As a loving son, he set himself to the filial task of comforting and supporting his father. After hearing that the latter was aware of his wife's death, and resigned to God's will, Wolfgang answers (July 31, 1778):—
Sad as your letter made me, I was beyond measure pleased to find that you take everything in a right spirit, and that I need not be uneasy about my dear father and my darling sister. My impulse after reading your letter was to fall on my knees and thank God for His mercy. I am well and strong again now, and have only occasional fits of melancholy, for which the best remedy is writing or receiving letters—that restores my spirits again at once.
He felt, and with justice, that his father's anxiety on his account would now be redoubled. In keeping him informed of all his exertions and successes he satisfied his own longing to confide in his father, and gave the latter just that kind of interest and occupation of the mind which would serve to dispel his grief.
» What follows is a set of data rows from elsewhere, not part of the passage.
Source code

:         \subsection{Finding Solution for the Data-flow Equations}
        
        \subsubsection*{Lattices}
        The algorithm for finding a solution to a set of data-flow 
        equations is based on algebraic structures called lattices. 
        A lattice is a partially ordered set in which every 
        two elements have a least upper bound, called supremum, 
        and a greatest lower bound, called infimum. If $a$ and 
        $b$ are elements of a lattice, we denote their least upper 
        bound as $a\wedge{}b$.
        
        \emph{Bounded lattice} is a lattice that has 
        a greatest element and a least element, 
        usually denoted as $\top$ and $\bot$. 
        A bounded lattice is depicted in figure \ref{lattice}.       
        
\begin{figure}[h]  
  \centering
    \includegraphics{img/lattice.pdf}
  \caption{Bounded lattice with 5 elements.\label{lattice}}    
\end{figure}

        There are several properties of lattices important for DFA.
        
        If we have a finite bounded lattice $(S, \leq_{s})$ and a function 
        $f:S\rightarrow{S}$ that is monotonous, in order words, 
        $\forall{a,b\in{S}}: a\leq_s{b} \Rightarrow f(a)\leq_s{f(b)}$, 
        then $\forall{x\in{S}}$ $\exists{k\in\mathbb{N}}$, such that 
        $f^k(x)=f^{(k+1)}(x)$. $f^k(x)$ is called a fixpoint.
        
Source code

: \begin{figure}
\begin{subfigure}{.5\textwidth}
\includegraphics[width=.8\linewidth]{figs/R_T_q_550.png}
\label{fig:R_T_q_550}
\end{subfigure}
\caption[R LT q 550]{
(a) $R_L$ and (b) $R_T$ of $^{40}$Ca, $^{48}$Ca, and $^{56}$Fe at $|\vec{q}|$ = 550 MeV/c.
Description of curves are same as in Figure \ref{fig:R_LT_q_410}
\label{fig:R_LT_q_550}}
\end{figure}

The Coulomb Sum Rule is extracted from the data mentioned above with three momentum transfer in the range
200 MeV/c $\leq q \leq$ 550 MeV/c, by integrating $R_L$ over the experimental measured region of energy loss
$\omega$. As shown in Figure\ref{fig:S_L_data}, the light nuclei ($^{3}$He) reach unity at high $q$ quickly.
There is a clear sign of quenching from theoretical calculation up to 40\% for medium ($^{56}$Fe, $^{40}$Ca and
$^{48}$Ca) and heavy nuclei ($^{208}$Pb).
It is touching to see the pains he takes to keep his father informed of all that he thinks will interest him, and how a certain irritability which had occasionally, and under the circumstances excusably, betrayed itself in his former letters, now completely disappears before the expression of tender affection: even the handwriting, which had been blamed as careless and untidy by his father, becomes neater and better. Trifles such as these are often the clearest expression of deep and refined feeling.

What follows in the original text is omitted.